Perceived burden and quality of life of caregivers in obsessive–compulsive disorder

Abstract

The study aimed to examine the family burden and quality of life (QOL) of caregivers of patients with obsessive-compulsive disorder (OCD). A cross-sectional assessment of 50 patients with OCD and their caregivers was carried out. The severity of OCD was assessed using the Yale-Brown Obsessive Compulsive Scale. The caregivers were assessed using the Family Burden Interview Schedule and the World Health Organization Quality of Life BREF version (WHOQOL-BREF). Fifty-six percent of caregivers reported a high objective burden. Severity of illness correlated with burden and impaired QOL of caregivers. Age of patient, longer duration of illness and longer duration of treatment were predictive of poorer QOL of caregivers in the physical health domain.

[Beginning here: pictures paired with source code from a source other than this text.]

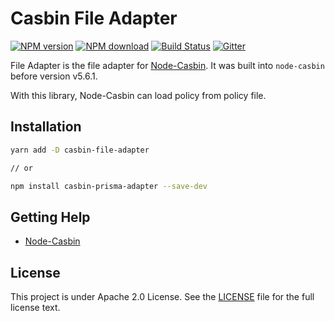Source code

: # Casbin File Adapter

[![NPM version][npm-image]][npm-url]
[![NPM download][download-image]][download-url]
[![Build Status][ci-image]][ci-url]
[![Gitter](https://badges.gitter.im/Join%20Chat.svg)](https://gitter.im/casbin/lobby)

[npm-image]: https://img.shields.io/npm/v/casbin-file-adapter.svg
[npm-url]: https://npmjs.org/package/casbin-file-adapter
[download-image]: https://img.shields.io/npm/dm/casbin-file-adapter.svg
[download-url]: https://npmjs.org/package/casbin-file-adapter
[ci-image]: https://github.com/node-casbin/file-adapter/workflows/ci/badge.svg?branch=master
[ci-url]: https://github.com/node-casbin/file-adapter/actions

File Adapter is the file adapter for [Node-Casbin](https://github.com/casbin/node-casbin). It was built into `node-casbin` before version v5.6.1.

With this library, Node-Casbin can load policy from policy file.

## Installation

```bash
yarn add -D casbin-file-adapter

// or

npm install casbin-prisma-adapter --save-dev
```

## Getting Help

- [Node-Casbin](https://github.com/casbin/node-casbin)

## License

This project is under Apache 2.0 License. See the [LICENSE](LICENSE) file for the full license text.
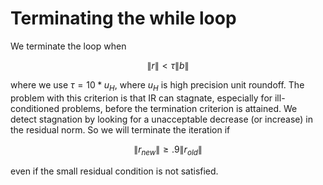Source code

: # Terminating the while loop

We terminate the loop when 
```math
\| r \| < \tau \| b \|
```
where we use $\tau = 10 * u_H$, where $u_H$ is high precision unit
roundoff.  The problem with this criterion is
that IR can stagnate, especially for ill-conditioned problems, before
the termination criterion is attained. We detect stagnation by looking
for a unacceptable decrease (or increase) in the residual norm. So we will
terminate the iteration if
```math
\| r_{new} \| \ge .9 \| r_{old} \|
```
even if the small residual condition is not satisfied.

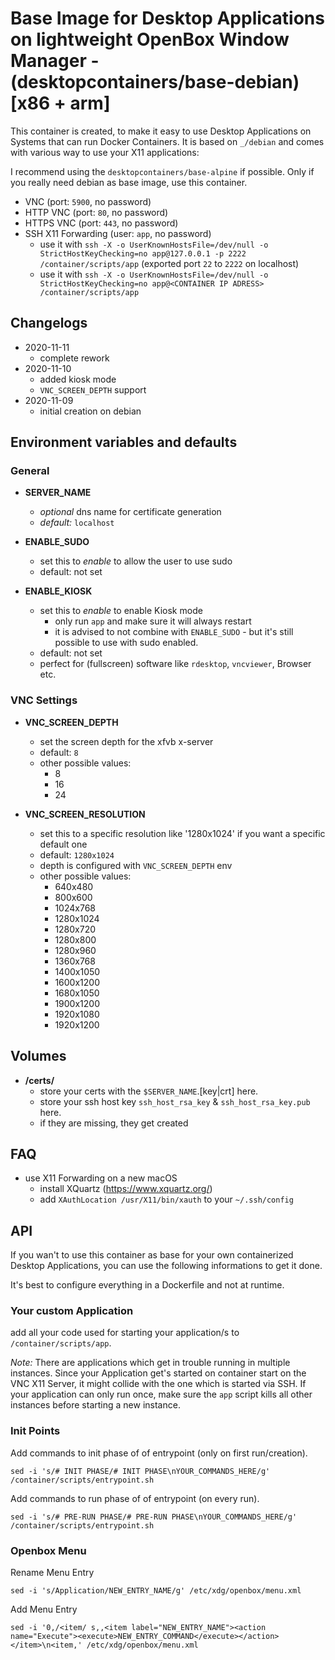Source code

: # Base Image for Desktop Applications on lightweight OpenBox Window Manager - (desktopcontainers/base-debian) [x86 + arm]

This container is created, to make it easy to use Desktop Applications on Systems that can run Docker Containers.
It is based on `_/debian` and comes with various way to use your X11 applications:

I recommend using the `desktopcontainers/base-alpine` if possible. Only if you really need debian as base image, use this container.

- VNC (port: `5900`, no password)
- HTTP VNC (port: `80`, no password)
- HTTPS VNC (port: `443`, no password)
- SSH X11 Forwarding (user: `app`, no password)
    * use it with `ssh -X -o UserKnownHostsFile=/dev/null -o StrictHostKeyChecking=no app@127.0.0.1 -p 2222 /container/scripts/app` (exported port `22` to `2222` on localhost)
    * use it with `ssh -X -o UserKnownHostsFile=/dev/null -o StrictHostKeyChecking=no app@<CONTAINER IP ADRESS> /container/scripts/app`

## Changelogs

* 2020-11-11
    * complete rework
* 2020-11-10
    * added kiosk mode
    * `VNC_SCREEN_DEPTH` support
* 2020-11-09
    * initial creation on debian

## Environment variables and defaults

### General

*  __SERVER\_NAME__
    * _optional_ dns name for certificate generation
    * _default:_ `localhost`

* __ENABLE\_SUDO__
    * set this to _enable_ to allow the user to use sudo
    * default: not set

* __ENABLE\_KIOSK__
    * set this to _enable_ to enable Kiosk mode
        * only run `app` and make sure it will always restart
        * it is advised to not combine with `ENABLE_SUDO` - but it's still possible to use with sudo enabled.
    * default: not set
    * perfect for (fullscreen) software like `rdesktop`, `vncviewer`, Browser etc.

### VNC Settings

* __VNC\_SCREEN\_DEPTH__
    * set the screen depth for the xfvb x-server
    * default: `8`
    * other possible values:
        * 8
        * 16
        * 24

* __VNC\_SCREEN\_RESOLUTION__
    * set this to a specific resolution like '1280x1024' if you want a specific default one
    * default: `1280x1024`
    * depth is configured with `VNC_SCREEN_DEPTH` env
    * other possible values:
        * 640x480
        * 800x600
        * 1024x768
        * 1280x1024
        * 1280x720
        * 1280x800
        * 1280x960
        * 1360x768
        * 1400x1050
        * 1600x1200
        * 1680x1050
        * 1900x1200
        * 1920x1080
        * 1920x1200

## Volumes

* __/certs/__
    * store your certs with the `$SERVER_NAME`.[key|crt] here.
    * store your ssh host key `ssh_host_rsa_key` & `ssh_host_rsa_key.pub` here.
    * if they are missing, they get created

## FAQ

* use X11 Forwarding on a new macOS
    * install XQuartz (https://www.xquartz.org/)
    * add `XAuthLocation /usr/X11/bin/xauth` to your `~/.ssh/config`

## API

If you wan't to use this container as base for your own containerized Desktop Applications, you can use the following informations to get it done.

It's best to configure everything in a Dockerfile and not at runtime.

### Your custom Application

add all your code used for starting your application/s to `/container/scripts/app`.

_Note:_ There are applications which get in trouble running in multiple instances.
Since your Application get's started on container start on the VNC X11 Server, it might collide with the one
which is started via SSH. If your application can only run once, make sure the `app` script kills all other instances before starting a new instance.

### Init Points

Add commands to init phase of of entrypoint (only on first run/creation).

```
sed -i 's/# INIT PHASE/# INIT PHASE\nYOUR_COMMANDS_HERE/g' /container/scripts/entrypoint.sh
```

Add commands to run phase of of entrypoint (on every run).

```
sed -i 's/# PRE-RUN PHASE/# PRE-RUN PHASE\nYOUR_COMMANDS_HERE/g' /container/scripts/entrypoint.sh
```

### Openbox Menu

Rename Menu Entry

```
sed -i 's/Application/NEW_ENTRY_NAME/g' /etc/xdg/openbox/menu.xml
```

Add Menu Entry

```
sed -i '0,/<item/ s,,<item label="NEW_ENTRY_NAME"><action name="Execute"><execute>NEW_ENTRY_COMMAND</execute></action></item>\n<item,' /etc/xdg/openbox/menu.xml
```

Greater objective burden, disruption of family leisure and interaction due to OCD led to significantly poorer QOL in all domains in caregivers. Higher financial burden, perception of poorer mental health, and higher subjective burden were predictive of poorer physical, general health and general and psychological QOL, respectively. The study provides important insights into the QOL and perceived burden of caregivers of OCD patients. It highlights the need for improving the quality of care not only for patients but also for primary caregivers.